DETAILED DESCRIPTION

Please refer to FIG. 3. FIG. 3 is a diagram illustrating a memory system 100 according to a first embodiment of the present invention. As shown in FIG. 3, the memory system 100 includes a memory 101 and a logic circuit 102, wherein the memory 101 can be a dynamic random access memory (DRAM), a static random access memory (SRAM), a flash memory or other kinds of memories, and the logic circuit 102 can be an artificial intelligence (AI) chip or a system on chip (SOC). In addition, in one embodiment of the present invention, the memory 101 can include a base DRAM chip and a plurality of DRAM chips stacked above the base DRAM chip. In addition, the logic circuit 102 is coupled to other devices or processors through an AXI (Advanced extensible Interface) bus, wherein the AXI bus is a bus protocol, the protocol is part of the AMBA (Advanced Microcontroller Bus Architecture) 3.0 protocol. The AXI bus includes a writing data bus and a reading data bus. In addition, an operation method corresponding to the AXI bus is well-known to those of ordinary skill in the art, so further description thereof is omitted for simplicity.

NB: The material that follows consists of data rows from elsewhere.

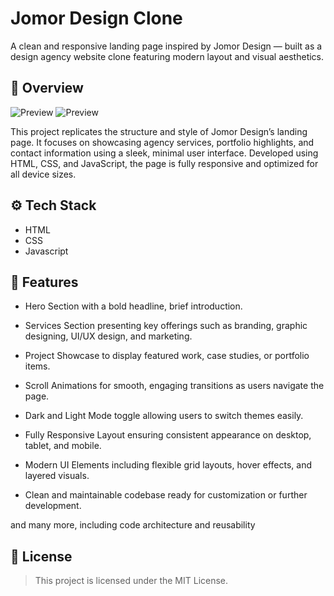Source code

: # Jomor Design Clone

A clean and responsive landing page inspired by Jomor Design — built as a design agency website clone featuring modern layout and visual aesthetics.

## 📖 Overview

![Preview](./README/light-preview.gif)
![Preview](./README/dark-preview.gif)


This project replicates the structure and style of Jomor Design’s landing page. It focuses on showcasing agency services, portfolio highlights, and contact information using a sleek, minimal user interface. Developed using HTML, CSS, and JavaScript, the page is fully responsive and optimized for all device sizes.

## ⚙️ Tech Stack

- HTML
- CSS
- Javascript

## 🔋 Features

- Hero Section with a bold headline, brief introduction.

- Services Section presenting key offerings such as branding, graphic designing, UI/UX design, and marketing.

- Project Showcase to display featured work, case studies, or portfolio items.

- Scroll Animations for smooth, engaging transitions as users navigate the page.

- Dark and Light Mode toggle allowing users to switch themes easily.

- Fully Responsive Layout ensuring consistent appearance on desktop, tablet, and mobile.

- Modern UI Elements including flexible grid layouts, hover effects, and layered visuals.

- Clean and maintainable codebase ready for customization or further development.

and many more, including code architecture and reusability

## 📄 License
> This project is licensed under the MIT License.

The memory 101 includes a first align circuit 1011 and a plurality of first pads FP, wherein the first align circuit 1011 is used for aligning data corresponding to the memory 101, and includes a plurality of transceivers. That is, the first align circuit 1011 is used for simultaneously transmitting the data or simultaneously receiving the data (e.g. transmitting the data in a same clock or receiving the data in a same clock, that is, the plurality of transceivers of the first align circuit 1011 can transmit the data in parallel or receive the data in parallel). On the other hand, the logic circuit 102 includes a physical layer (PHY) 103 and a controller 105, wherein the physical layer 103 is electrically connected to the controller 105 through a Double Data Rate Physical Layer Interface (DDR PHY Interface, DFI) bus. The DFI bus includes a plurality of wire pairs, wherein the plurality of wire pairs include a plurality of writing wires and a plurality of reading wires. In addition, the physical layer 103 includes a second align circuit 1031 and a plurality of second pads SP, wherein the second align circuit 1031 is used for aligning the data, and also includes a plurality of transceivers. That is, the second align circuit 1031 is also used for simultaneously transmitting the data or simultaneously receiving the data (e.g. transmitting the data in a same clock or receiving the data in a same clock, that is, the plurality of transceivers of the second align circuit 1031 can transmit the data in parallel or receive the data in parallel).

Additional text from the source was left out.